Before the order, New Jersey agencies generally didn’t release those details unless an officer was criminally charged.

Several police unions sued to block the order, but an appeals court and the state Supreme Court sided with Grewal, and agencies were required to post disciplinary actions taken during the last half of 2020 by Monday.

A quick Google search shows plenty of police departments complied — and many reported no major disciplinary actions. The records show officers were disciplined for everything from tardiness, abusing sick time, and “idling while on duty” to crimes like drunken driving, theft, and harassment.

Finding the reports can feel like an online goose chase. The Attorney General’s Office launched a public, searchable online portal Tuesday where the public can find the “Annual Major Discipline Reporting Forms” in one place. Steven Barnes, a spokesman for Acting Attorney Gen. Andrew Bruck, said his office would follow up with agencies that did not comply by midnight Monday.

Barnes said former Grewal ordered the disclosures “to help restore public trust in law enforcement and promote a culture of transparency and accountability in policing across New Jersey.” They will remain in effect under Grewal’s successor, Acting Attorney General Andrew Bruck, who Barnes said “is fully committed to continuing efforts to advance those critical goals.”

Patrick Colligan, president of the New Jersey State Policemen’s Benevolent Association, did not return a call seeking comment. In June, Colligan blasted the judicial rulings upholding the order as “both frustrating and disappointing.”

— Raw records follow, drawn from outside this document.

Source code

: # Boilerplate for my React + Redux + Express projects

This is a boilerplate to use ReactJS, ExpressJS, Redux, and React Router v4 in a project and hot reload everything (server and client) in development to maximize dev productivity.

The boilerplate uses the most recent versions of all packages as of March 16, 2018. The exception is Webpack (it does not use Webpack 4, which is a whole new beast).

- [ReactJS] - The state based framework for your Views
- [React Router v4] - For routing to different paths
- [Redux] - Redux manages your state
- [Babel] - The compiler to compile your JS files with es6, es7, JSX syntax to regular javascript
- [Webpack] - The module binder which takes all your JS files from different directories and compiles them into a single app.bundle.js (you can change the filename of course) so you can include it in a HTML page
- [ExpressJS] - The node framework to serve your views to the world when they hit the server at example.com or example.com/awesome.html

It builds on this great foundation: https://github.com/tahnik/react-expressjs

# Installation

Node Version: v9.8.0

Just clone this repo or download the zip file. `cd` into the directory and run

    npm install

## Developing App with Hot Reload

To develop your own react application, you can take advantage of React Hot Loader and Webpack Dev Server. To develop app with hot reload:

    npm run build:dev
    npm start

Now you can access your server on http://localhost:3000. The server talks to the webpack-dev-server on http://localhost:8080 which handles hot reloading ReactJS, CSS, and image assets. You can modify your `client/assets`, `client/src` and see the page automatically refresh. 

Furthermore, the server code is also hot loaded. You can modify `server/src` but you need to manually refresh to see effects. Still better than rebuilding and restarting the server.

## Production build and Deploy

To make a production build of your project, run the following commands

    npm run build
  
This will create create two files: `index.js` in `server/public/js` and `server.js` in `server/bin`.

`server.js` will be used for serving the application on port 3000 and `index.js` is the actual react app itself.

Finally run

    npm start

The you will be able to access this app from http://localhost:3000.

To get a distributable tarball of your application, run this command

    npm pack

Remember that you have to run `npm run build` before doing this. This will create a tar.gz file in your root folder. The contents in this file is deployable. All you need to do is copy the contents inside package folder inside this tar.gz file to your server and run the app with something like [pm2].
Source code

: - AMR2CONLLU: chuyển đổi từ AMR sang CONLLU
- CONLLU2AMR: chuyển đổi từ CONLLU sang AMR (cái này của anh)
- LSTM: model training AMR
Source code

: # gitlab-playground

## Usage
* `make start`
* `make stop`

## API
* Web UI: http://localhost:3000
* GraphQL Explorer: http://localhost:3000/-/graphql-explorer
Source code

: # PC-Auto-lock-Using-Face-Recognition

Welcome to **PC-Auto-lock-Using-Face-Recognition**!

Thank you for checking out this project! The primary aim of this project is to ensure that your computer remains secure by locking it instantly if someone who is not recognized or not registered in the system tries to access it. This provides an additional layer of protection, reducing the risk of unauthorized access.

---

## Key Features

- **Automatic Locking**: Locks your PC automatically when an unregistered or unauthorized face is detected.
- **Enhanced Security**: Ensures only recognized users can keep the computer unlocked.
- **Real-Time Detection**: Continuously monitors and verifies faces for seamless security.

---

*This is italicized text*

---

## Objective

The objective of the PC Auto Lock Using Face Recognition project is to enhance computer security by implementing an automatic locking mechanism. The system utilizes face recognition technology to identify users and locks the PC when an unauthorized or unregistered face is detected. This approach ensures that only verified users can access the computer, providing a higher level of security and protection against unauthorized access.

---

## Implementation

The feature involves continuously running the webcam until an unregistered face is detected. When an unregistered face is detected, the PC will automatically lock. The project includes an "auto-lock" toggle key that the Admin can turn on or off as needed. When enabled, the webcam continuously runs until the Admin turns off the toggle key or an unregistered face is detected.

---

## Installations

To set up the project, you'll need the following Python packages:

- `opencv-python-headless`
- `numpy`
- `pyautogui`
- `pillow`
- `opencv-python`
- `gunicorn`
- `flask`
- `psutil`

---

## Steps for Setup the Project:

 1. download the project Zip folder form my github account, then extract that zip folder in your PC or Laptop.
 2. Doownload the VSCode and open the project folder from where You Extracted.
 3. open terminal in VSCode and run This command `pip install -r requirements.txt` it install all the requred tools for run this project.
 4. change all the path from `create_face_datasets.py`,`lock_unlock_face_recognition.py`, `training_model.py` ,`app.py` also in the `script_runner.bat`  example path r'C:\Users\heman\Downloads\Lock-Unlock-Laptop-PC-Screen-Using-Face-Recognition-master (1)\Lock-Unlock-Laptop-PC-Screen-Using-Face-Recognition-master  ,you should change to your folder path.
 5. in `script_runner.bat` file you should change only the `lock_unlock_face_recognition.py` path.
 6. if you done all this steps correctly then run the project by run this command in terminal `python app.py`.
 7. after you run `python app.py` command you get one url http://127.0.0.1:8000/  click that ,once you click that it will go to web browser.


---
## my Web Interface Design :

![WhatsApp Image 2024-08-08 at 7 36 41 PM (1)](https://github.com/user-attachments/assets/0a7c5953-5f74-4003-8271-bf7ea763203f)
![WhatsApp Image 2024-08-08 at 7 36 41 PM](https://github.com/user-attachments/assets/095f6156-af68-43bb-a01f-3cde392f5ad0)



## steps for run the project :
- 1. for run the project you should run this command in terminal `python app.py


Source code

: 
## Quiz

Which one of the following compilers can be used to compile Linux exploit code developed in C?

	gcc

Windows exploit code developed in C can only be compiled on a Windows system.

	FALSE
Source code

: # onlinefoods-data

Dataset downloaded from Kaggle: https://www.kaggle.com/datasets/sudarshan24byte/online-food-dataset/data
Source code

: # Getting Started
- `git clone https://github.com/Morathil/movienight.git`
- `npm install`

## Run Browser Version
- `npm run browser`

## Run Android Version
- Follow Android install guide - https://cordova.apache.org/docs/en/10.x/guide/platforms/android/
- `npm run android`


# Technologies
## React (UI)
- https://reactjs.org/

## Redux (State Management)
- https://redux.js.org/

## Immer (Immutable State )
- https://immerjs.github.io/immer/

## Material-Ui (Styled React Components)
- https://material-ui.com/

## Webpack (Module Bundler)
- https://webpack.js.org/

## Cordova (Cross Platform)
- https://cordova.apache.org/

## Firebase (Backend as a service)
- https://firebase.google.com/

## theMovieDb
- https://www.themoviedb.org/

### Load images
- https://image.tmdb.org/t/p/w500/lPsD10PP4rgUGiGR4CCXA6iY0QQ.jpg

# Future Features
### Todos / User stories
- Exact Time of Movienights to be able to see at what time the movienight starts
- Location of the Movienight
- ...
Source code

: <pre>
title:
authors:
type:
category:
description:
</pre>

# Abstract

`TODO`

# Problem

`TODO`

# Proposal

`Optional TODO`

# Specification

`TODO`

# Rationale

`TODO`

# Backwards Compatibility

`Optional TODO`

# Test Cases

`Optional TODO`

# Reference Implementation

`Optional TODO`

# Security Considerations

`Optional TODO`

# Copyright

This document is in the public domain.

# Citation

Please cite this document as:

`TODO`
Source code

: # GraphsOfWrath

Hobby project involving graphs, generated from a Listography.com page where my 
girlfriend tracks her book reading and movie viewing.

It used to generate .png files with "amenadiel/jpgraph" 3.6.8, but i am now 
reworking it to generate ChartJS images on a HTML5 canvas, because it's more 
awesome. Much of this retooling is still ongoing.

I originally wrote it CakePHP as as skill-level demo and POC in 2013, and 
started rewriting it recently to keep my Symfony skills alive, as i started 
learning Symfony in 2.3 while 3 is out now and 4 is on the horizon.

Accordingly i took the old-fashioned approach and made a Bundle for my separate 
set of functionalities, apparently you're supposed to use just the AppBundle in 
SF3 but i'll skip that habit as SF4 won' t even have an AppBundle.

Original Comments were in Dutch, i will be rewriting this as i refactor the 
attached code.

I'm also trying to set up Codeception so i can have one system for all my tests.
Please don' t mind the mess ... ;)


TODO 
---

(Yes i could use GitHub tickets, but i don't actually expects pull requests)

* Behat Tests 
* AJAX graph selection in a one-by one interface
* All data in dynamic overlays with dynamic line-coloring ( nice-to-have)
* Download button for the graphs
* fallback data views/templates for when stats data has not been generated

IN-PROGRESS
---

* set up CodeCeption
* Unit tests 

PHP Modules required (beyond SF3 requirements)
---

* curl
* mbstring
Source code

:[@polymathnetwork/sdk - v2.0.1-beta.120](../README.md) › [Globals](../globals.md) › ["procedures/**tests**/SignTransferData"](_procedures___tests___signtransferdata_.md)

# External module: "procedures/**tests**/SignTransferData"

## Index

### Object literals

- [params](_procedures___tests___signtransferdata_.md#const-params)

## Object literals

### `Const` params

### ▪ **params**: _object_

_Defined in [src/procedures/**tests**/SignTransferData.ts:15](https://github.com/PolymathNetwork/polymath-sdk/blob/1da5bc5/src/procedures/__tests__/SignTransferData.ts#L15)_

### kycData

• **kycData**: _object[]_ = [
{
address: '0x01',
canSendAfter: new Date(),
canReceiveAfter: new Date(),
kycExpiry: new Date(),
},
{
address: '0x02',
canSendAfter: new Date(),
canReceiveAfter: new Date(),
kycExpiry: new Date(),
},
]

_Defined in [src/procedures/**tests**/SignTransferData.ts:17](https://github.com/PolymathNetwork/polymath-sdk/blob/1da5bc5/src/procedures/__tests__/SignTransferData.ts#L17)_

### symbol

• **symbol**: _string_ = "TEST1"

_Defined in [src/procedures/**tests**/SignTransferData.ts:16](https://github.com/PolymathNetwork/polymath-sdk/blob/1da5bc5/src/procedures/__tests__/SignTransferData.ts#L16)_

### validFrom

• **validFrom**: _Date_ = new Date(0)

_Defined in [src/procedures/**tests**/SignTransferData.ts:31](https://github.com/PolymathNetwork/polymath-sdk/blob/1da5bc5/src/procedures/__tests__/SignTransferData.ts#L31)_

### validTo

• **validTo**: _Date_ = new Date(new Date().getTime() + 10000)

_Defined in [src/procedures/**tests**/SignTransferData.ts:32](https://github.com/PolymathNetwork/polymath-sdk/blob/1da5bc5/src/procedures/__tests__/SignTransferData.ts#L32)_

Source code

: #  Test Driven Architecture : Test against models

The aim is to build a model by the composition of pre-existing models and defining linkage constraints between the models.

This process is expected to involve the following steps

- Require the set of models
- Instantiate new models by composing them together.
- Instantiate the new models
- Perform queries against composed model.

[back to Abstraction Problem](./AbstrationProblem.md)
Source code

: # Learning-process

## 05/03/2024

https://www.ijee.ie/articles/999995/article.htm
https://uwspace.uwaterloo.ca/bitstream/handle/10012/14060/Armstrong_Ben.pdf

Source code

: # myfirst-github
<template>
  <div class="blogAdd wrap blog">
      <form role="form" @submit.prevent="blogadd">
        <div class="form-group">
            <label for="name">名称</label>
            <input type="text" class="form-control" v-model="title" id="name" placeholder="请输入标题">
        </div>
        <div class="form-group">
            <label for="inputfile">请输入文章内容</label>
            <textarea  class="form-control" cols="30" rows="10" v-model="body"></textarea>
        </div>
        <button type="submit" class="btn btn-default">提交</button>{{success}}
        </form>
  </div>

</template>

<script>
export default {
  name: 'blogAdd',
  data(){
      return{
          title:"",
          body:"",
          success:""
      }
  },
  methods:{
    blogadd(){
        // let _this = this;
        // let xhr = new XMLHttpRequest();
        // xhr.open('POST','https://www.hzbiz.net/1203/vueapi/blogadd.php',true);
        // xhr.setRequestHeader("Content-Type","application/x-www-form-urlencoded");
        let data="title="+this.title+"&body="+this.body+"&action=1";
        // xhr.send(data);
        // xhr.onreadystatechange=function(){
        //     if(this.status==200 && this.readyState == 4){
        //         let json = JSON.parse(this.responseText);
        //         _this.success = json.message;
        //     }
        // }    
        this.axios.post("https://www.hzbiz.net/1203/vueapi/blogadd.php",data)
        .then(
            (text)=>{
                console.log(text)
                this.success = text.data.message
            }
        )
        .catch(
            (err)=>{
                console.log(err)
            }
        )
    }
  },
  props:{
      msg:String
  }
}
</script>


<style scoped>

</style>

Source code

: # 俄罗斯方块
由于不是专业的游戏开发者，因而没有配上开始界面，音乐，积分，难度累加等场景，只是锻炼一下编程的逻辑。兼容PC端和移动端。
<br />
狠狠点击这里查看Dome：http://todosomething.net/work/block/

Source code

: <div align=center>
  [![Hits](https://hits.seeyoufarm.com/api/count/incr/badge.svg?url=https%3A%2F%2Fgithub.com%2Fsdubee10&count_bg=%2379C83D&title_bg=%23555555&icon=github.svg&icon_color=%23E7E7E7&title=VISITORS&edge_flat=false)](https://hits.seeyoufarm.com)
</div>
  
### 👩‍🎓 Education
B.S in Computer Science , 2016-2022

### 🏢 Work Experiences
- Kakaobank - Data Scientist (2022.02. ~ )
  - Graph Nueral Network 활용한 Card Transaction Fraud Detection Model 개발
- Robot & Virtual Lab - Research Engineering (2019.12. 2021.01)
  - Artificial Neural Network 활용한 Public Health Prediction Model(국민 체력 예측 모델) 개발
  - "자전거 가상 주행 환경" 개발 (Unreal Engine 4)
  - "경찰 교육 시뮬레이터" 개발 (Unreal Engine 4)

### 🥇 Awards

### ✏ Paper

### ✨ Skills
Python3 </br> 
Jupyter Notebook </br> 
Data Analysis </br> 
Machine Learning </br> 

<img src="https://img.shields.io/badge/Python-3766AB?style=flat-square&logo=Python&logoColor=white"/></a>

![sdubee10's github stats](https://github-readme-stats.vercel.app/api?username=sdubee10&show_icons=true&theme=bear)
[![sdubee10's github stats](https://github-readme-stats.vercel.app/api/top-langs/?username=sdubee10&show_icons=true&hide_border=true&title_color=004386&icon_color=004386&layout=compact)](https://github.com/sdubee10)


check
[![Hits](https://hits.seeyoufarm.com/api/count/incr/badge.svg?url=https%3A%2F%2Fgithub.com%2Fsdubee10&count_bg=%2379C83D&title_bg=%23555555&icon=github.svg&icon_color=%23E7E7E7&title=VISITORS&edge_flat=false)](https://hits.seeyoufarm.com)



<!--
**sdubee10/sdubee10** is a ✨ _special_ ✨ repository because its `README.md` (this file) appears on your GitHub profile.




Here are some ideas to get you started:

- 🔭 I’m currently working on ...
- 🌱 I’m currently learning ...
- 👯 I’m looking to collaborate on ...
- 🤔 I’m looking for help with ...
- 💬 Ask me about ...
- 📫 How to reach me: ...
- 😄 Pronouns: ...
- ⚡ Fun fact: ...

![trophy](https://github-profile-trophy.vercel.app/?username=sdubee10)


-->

“The NJSPBA does not and will not protect bad officers who violate the public trust and, yet, the 99.9% of good men and women serving in law enforcement continue to find themselves under attack,” he said then.

Reformers favor stronger measures

The American Civil Liberties Union of New Jersey and other proponents of increased police transparency agree the disclosures don’t go nearly far enough to achieve any meaningful accountability.

“New Jersey lags behind many states in the country” in police transparency and accountability measures, said Sarah Fajardo, ACLU-NJ’s policy director. “We need significantly more transparency in order to build public trust and to identify systemic issues, and therefore identify systemic solutions to misconduct.”

Indeed, the ACLU says, 30 states permit more public access to police disciplinary records than New Jersey.

The ACLU is advocating for three bills — now stalled in the Legislature — that Fajardo said promise to do far more to ensure police accountability than the disclosures the A.G. ordered.

The first would expose police misconduct by making disciplinary records public. A second would give civilian review boards investigative authority, including subpoena power, in police misconduct cases. The third would end qualified immunity, which protects officers from civil lawsuits.

It’s unclear if the three will pass when lawmakers return in November for a lame-duck session.

As members of New Jersey Coalition for Police Accountability rallied on behalf of those bills in Trenton in June, another unrelated bill that would allow police to review body camera footage before writing their reports quickly passed both the Senate and Assembly, with the support of police unions.

“It undermines the great work the governor and his attorney general already had done to pass really strong body-camera legislation,” Fajardo said of that bill, which is on the governor’s desk awaiting his sign-off. The ACLU has called for a veto.

“We really have so much work to do in New Jersey,” she said.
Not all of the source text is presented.